Anyhow, in between the Japan fiasco and touring America – which went better, even if we didn’t have management – we went through Australia for our second, and probably last, time. That was a disaster. I walked off stage at one show because, once again, some kids were spitting on me. I don’t like being spat on (and really, who does? Even the punk bands in the seventies didn’t like it!). Call me old-fashioned if you like, but I won’t put up with it. I told them, like I always tell such crowds, ‘If you carry on doing that, I’m leaving, and I won’t be coming back. So if you see anybody doing this, cripple him because he just stopped your show.’ Usually it works, but it didn’t on the Gold Coast. It was really a shame, because I don’t like walking off stage, but I will not be fucking spat on! Incidentally, one of the reasons I won’t put up with it is this: Joe Strummer of the Clash was singing once and one of these dickheads spat right down his throat! Not only was it nauseating, boy and girls, no – wait – he got
hepatitis
! Nice, huh? Not
me
, sweetheart!

Anyhow, on to Sony’s brilliant Operation Rock ’n’ Roll tour. They had five heavy bands from various Sony labels do a tour together. The line-up was Alice Cooper, Judas Priest, us, Metal Church and Dangerous Toys. The Metal Church and Dangerous Toys guys were the best company – you never saw Alice (he was generally on his bus watching Japanese splatter movies) or anyone in Judas Priest, but I’d always run into some of the guys from the other bands somewhere. Usually at a strip club. Every city we went to, we’d all go down to the local strip club, and there they’d be. Nowadays, I’m the only one in our band that goes
out – the others have become responsible citizens (well, not Phil Campbell).
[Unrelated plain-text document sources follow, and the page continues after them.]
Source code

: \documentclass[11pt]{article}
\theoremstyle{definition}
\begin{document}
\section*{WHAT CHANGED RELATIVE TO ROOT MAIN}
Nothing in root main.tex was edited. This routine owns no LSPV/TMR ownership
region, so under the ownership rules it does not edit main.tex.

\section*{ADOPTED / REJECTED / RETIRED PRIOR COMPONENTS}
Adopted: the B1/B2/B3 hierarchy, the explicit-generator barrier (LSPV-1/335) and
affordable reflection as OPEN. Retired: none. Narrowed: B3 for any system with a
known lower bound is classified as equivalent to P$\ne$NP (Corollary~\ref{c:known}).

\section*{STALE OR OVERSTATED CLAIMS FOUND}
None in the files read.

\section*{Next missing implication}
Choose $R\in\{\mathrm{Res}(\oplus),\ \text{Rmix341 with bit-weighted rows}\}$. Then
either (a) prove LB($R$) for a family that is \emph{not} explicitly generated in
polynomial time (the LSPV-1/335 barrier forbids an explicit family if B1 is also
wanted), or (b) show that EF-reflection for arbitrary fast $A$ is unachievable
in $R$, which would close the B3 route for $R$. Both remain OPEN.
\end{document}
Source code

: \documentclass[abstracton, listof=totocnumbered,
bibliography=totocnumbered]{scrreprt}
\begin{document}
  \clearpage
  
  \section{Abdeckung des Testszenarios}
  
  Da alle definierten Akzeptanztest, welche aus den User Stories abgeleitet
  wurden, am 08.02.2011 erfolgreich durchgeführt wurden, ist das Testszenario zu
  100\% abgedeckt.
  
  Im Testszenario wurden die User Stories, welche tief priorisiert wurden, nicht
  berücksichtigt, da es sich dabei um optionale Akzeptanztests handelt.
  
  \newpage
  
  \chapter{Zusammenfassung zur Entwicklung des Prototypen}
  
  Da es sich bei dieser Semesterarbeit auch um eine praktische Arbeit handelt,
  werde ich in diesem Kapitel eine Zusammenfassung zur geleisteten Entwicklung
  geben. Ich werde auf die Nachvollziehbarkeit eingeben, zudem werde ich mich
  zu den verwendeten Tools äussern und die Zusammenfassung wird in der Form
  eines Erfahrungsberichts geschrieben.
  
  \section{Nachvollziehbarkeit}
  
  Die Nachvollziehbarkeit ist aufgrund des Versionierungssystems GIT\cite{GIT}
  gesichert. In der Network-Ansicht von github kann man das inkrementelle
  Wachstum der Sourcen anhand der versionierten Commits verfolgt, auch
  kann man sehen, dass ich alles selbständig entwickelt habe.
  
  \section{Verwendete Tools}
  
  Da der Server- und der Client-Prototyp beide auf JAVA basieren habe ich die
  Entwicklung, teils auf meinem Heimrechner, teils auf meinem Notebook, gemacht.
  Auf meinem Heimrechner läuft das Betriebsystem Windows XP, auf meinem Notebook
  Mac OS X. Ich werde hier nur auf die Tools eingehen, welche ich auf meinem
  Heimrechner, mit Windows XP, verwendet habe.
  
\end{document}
Anyhow, the record label sent us all off in this blaze of manufactured glory. Things were a bit rough for us at the start, since we didn’t have a manager, but Hobbs picked up the slack wonderfully. Leslie Holly at WTG lent us a hand as well, and I’ll be forever grateful to the two of them. Then the other bands’ crews pitched in, too – they’d finish their meals early and come out and do our shows, and for nothing! That was really nice of them. We stole nearly every show on that tour, but you don’t have to take my word for it. Track down any of the reviews, and you’ll have proof enough. The
LA Times
, for example, called us ‘the tangy mustard in a bland noise sandwich’, which I thought was odd, but nice! We were getting our pictures in the paper and Alice and Judas Priest weren’t. But some nights, when a band had to be bumped off the bill, guess who wound up the loser? If you’ve hung in with me till now, I think you know the answer. To be fair, we did cost more than the bottom two bands, and Metal Church did get bumped off of some dates, too. Dangerous Toys stayed on because they were the apple of Sony’s eye at the time. The singer had red hair and sang with a falsetto, just like Axl Rose, so you figure out their motives. We ended up being cut out of six or seven dates. In North Carolina, when we got scratched, we went down to South Carolina with Metal Church and did our own gig. The problem was nobody was fighting for us, since we didn’t have a manager. If we had the manager we have now, believe me, we would have been on every fucking night of that tour!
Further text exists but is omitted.